Back to the Future also made me conscious of the fact that my parents were teenagers once. That they had a lot of the same hopes and fears as I did. It got me more interested in their music, their movies, their TV. The sense that they’d grown up in a period predating my birth; that they’d lived a fair bit of life before becoming parents.

4. It’s a Gen X Film

Generation X as a term to describe that cohort of people born between 1965-1977 or thereabouts wasn’t actually coined until 1991 by author Douglas Coupland, in his book titled, well Generation X. But now, Marty McFly, those John Hughes Kids, those Kids of Degrassi Street and the like are all labelled Gen X. It was a label assigned after the fact. Unlike Gen Y, unlike Millennials, Gen X typically had to wait until the dust had settled to get a name, which it didn’t receive until:

As an aside, there’s definitely merit to an argument going around that it’s GenX who’s at fault for the endless sequels and reboots of classic 70s-90s film series as we’re the 40-50 somethings clinging to the nostalgia of our youth. But the missing component to that argument lies in the fact that the main demographic companies/networks/studios want to reach are 18-34, not 35-54. GenX is also, demographically, a small cohort sandwiched between two larger ones, the Boomers and the Millennials. I would argue more to the plethora of sequels, reboots, remakes as just being more evidence of that tepid corporate mindset that it’s a safer bet to repackage an existing property than to attempt something new. You couldn’t make Back to the Future today without a plan and a promise for a film series. The numbers bear that out; the two biggest movies in recent terms financially have been a new Batman movie (of which there’ve been 10 since 1989), a Spider-Man sequel, the 9th Spider-Film in the last 20 year span, and a sequel to Top Gun, 36 years after the original. It’s interesting to ponder how the landscape might have been were there only 3 Star Wars movies, 3 Indiana Jones movies, 6 Star Trek movies, 1 Ghostbusters, 1 Back to the Future. Would they be as beloved today or would they sit somewhere closer to a 1-and-done success like E.T. the Extra-terrestrial? That is rightly regarded as a classic film, but it certainly doesn’t have the fandom that those other franchises have (because in the end, all that matters to studios is the merchandise – the T-shirts, the video games, the toys, that keep the money flowing). But I digress.

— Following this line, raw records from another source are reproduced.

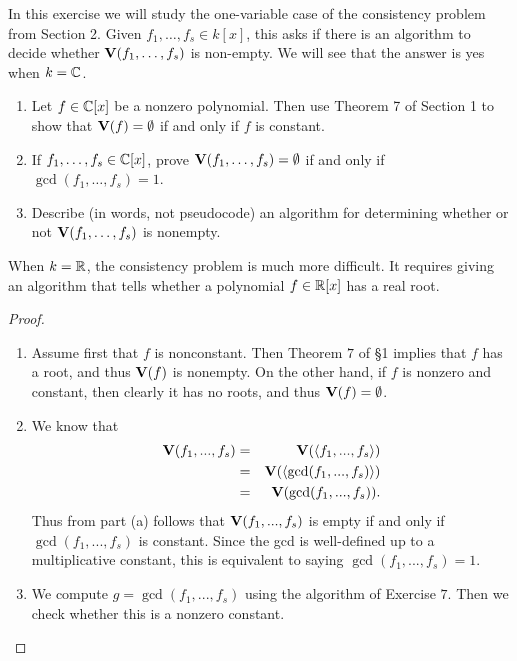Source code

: \begin{exercise}{11}
In this exercise we will study the one-variable case of the consistency problem from Section 2. Given $f_1,\dots,f_s\in k[x]$, this asks if there is an algorithm to decide whether $\mathbf{V}(f_1,\dots,f_s)$ is non-empty. We will see that the answer is yes when $k=\mathbb{C}$.
\begin{enumerate}
    \item Let $f\in\mathbb{C}[x]$ be a nonzero polynomial. Then use Theorem 7 of Section 1 to show that $\mathbf{V}(f) =\emptyset$ if and only if $f$ is constant.
    \item If $f_1,\dots,f_s\in\mathbb{C}[x]$, prove $\mathbf{V}(f_1,\dots,f_s) =\emptyset$ if and only if $\gcd(f_1,\dots,f_s) =1$.
    \item Describe (in words, not pseudocode) an algorithm for determining whether or not $\mathbf{V}(f_1,\dots,f_s)$ is nonempty.
\end{enumerate}
When $k=\mathbb{R}$, the consistency problem is much more difficult. It requires giving an algorithm that tells whether a polynomial $f\in\mathbb{R}[x]$ has a real root.
\end{exercise}
\begin{proof}
\begin{enumerate}
    \item Assume first that $f$ is nonconstant. Then Theorem $7$ of \S 1 implies that $f$ has a root, and thus $\mathbf{V}(f)$ is nonempty. On the other hand, if $f$ is nonzero and constant, then clearly it has no roots, and thus $\mathbf{V}(f) = \emptyset$.
    \item We know that
    \begin{eqnarray*}
        \mathbf{V}(f_1,...,f_s)
        & = & \mathbf{V}(\langle f_1,...,f_s\rangle)\\
        & = & \mathbf{V}(\langle \gcd(f_1,...,f_s)\rangle)\\
        & = & \mathbf{V}(\gcd(f_1,...,f_s)).
    \end{eqnarray*}
    Thus from part (a) follows that $\mathbf{V}(f_1,...,f_s)$ is empty if and only if $\gcd(f_1,...,f_s)$ is constant. Since the gcd is well-defined up to a multiplicative constant, this is equivalent to saying $\gcd(f_1,...,f_s) = 1$.
    \item We compute $g = \gcd(f_1,...,f_s)$ using the algorithm of Exercise $7$. Then we check whether this is a nonzero constant.
\end{enumerate}
\end{proof}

But let’s look at Back to the Future in that context; Marty, the youngest child, sees his older siblings and parents crushed by the grind of life. Dad is a nerd pushover, mom an overweight alcoholic with a jailbird brother. Marty’s brother works in fast food, his sister is likewise in a dead-end job. George’s high school bully, Biff, is still tormenting him. He’s facing a future of diminished expectations which is why he has so much riding on that battle of the bands; his ticket out of the decaying California town of Hill Valley. He is of a generation that can expect to climb nowhere near as high as the generation preceding it. That’s the GenX-perience. That we were never going to have the success of our parents. And poor Marty’s family … are failures. Whatever dreams they once had (like George’s ambition to be a sci-fi author) never came to fruition.

So why is Back to the Future so important to me? 

In 1985 I moved to Greensboro North Carolina. School, culture, were not a good fit. Quite simply, I hated it. So there was an enormous appeal in Marty McFly’s story. I wished I too could time-travel with Doc Brown back to, well, maybe 1984 and just inhabit the pre-NC years on an endless loop. But I knew in my heart that was silly and doomed; to be perpetually aging while I relived the same events. Going from ten to eleven to twelve running in place. So while the fantasy was appealing I knew the only way to survive NC was to go through it.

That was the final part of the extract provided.